Affordable Care Act
I penned an article last year admitting my procrastination in beefing up my knowledge of the provisions associated with ACA, but like many in our field, I’ve been reading, researching, and cramming on ACA since that time. Like most new laws affecting the taxpaying public, there are always planning opportunities as well as head-scratching moments. Well, I’m here to tell you that ACA is laced with myriad minefields, and the provisions are so far-reaching and dense, comprehension is daunting.

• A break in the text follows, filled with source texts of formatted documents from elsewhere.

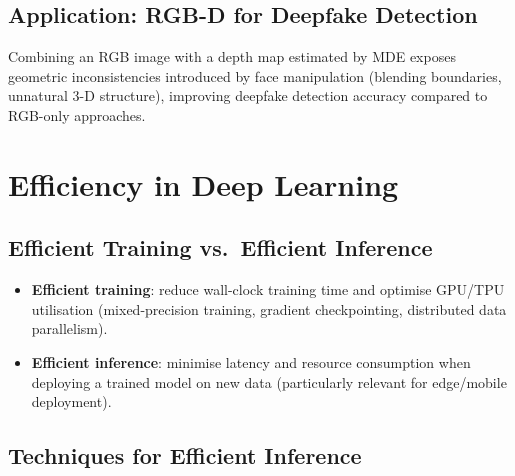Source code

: \documentclass[12pt,a4paper]{report}
\begin{document}
\section{Application: RGB-D for Deepfake Detection}

Combining an RGB image with a depth map estimated by MDE exposes geometric
inconsistencies introduced by face manipulation (blending boundaries,
unnatural 3-D structure), improving deepfake detection accuracy compared to
RGB-only approaches.

\chapter{Efficiency in Deep Learning}

\section{Efficient Training vs.\ Efficient Inference}

\begin{itemize}[itemsep=2pt]
    \item \textbf{Efficient training}: reduce wall-clock training time and
          optimise GPU/TPU utilisation (mixed-precision training, gradient
          checkpointing, distributed data parallelism).
    \item \textbf{Efficient inference}: minimise latency and resource
          consumption when deploying a trained model on new data
          (particularly relevant for edge/mobile deployment).
\end{itemize}

\section{Techniques for Efficient Inference}
\end{document}
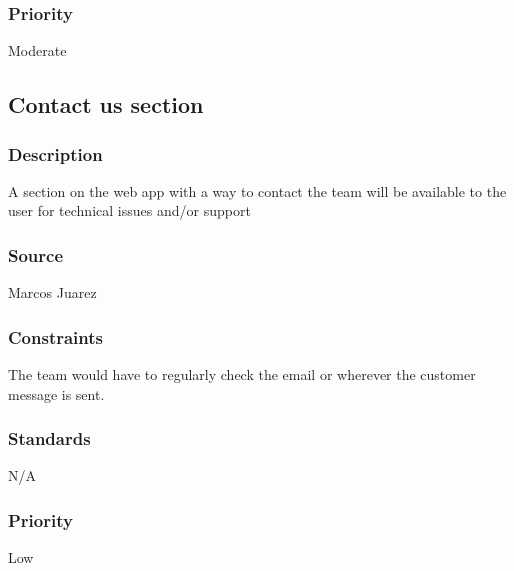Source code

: \subsubsection{Priority}
Moderate

\subsection{Contact us section}
\subsubsection{Description}
A section on the web app with a way to contact the team will be available to the user for technical issues and/or support
\subsubsection{Source}
Marcos Juarez
\subsubsection{Constraints}
The team would have to regularly check the email or wherever the customer message is sent.
\subsubsection{Standards}
N/A
\subsubsection{Priority}
Low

I’m going to attempt to provide a Cliff Notes version of some of the scarier provisions over the next several articles, but if you haven’t taken the time to research ACA and how it will affect you and your clients, you’d best get to it now.
Employee Payment Plans
(Author’s Note: be sure to see “The Gift” at the end of this article before committing hari-kari.)

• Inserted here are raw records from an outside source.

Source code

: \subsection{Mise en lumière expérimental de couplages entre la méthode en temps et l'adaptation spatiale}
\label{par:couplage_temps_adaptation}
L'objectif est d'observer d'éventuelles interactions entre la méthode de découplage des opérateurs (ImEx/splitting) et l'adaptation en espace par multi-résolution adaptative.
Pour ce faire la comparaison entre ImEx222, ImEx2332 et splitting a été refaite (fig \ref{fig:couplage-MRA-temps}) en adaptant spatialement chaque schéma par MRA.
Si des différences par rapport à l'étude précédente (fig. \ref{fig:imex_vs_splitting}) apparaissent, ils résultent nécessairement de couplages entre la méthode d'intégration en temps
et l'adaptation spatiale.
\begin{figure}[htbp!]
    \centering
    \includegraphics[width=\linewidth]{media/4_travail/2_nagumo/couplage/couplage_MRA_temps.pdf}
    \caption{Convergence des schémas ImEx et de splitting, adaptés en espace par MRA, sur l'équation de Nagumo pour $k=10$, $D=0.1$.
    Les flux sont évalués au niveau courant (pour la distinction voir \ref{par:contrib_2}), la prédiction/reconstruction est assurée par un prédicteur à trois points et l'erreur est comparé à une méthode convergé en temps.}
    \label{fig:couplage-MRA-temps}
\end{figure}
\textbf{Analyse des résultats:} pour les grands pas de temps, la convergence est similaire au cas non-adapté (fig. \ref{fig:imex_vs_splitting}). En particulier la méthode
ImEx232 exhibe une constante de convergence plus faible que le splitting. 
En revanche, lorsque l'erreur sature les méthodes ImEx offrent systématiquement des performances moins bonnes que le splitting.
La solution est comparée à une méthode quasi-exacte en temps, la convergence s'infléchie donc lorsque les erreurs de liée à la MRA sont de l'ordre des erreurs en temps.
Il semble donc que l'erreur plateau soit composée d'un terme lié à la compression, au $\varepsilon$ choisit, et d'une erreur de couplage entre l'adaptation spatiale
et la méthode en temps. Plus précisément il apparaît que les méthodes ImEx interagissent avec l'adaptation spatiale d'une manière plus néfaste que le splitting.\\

While many small employers have shunned the cost and unwieldy administration of health plans altogether, another subset of employers have engaged in a plan allowing employees to obtain their own insurance only to be reimbursed by the employer. Simply put, the employee obtains coverage of his or her choice, provides proof of coverage to the employer, and the employer reimburses the employee for the premiums or pays the premiums directly for that employee. The employer deducts the costs as insurance expense, while the employee is not subject to taxable income under the provisions of IRS Revenue Ruling 61-146. These are widely known as Employee Payment Plans (EPPs). In our practice, we’ve seen a variety of these types of plans through the years.
Well, with the advent of ACA, EPPs now represent one of the ugliest penalty minefields within the Act. While a reading of the Act itself does not directly address EPPs, the IRS issued Notice 2013-54 in late 2013 indicating EPPs will not fulfill the requirements of ACA because they are considered to impose an annual limit regarding the cost of the market coverage for the individual. Basically, the technical interpretation said EPPs violate the spirit of the law.

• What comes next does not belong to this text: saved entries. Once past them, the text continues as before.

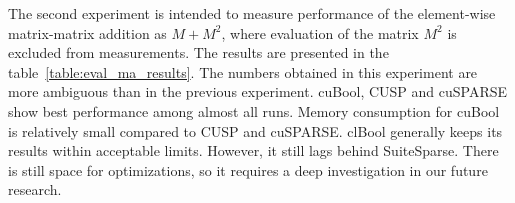 The second experiment is intended to measure performance of the element-wise matrix-matrix addition as $M + M^2$,
where evaluation of the matrix $M^2$ is excluded from measurements.
The results are presented in the table~\ref{table:eval_ma_results}.
The numbers obtained in this experiment are more ambiguous than in the previous experiment.
cuBool, CUSP and cuSPARSE show best performance among almost all runs.
Memory consumption for cuBool is relatively small compared to CUSP and cuSPARSE. 
clBool generally keeps its results within acceptable limits.
However, it still lags behind SuiteSparse. 
There is still space for optimizations, 
so it requires a deep investigation in our future research.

If you, as an employer, operated under an EPP in 2014, you need to get yourself into damage control mode immediately. Under ACA, EPPs are forbidden, and they are forbidden with a heavy hand. Beginning January 1, 2014, an employer is subject to a $100 per day/per employee penalty for continuing to use an EPP (§ 4980D). Do the math! If you were unaware of this provision in ACA, and you reimbursed your employees under an EPP for 2014, you’re staring at a potential penalty of $36,500 per employee ($100 per day x 365 days).
There are currently three available options to avoid this onerous penalty in the future: 1) establish a group plan satisfying the requirements of ACA, 2) provide raises to your employees in place of the premium reimbursements, or 3) do away with employer-provided health coverage (assuming you’re not required to provide it under ACA). Obviously, if an employer is predisposed to EPPs, option 2 is the more viable proposal.
During the research and writing of this article, the Service issued Notice 2015-17 providing relief to employers utilizing EPPs for all of 2014 and up through June 30, 2015 for employers with less than 50 full-time employees (or equivalents). So, most small businesses that used EPPs in 2014 will get a pass, but don’t expect another one. Review your options and make some changes now.
This is sure to get more press as horror stories emerge. For instance, an employer with 50 or more full-time employees (or equivalents) will be facing dark days if they utilized an EPP in 2014. If you’ve not done the math, an employer providing an EPP to 50 employees in 2014 could face a penalty of $1.8 million! Now, instead of looking for a tax attorney, we’re looking for a bankruptcy attorney.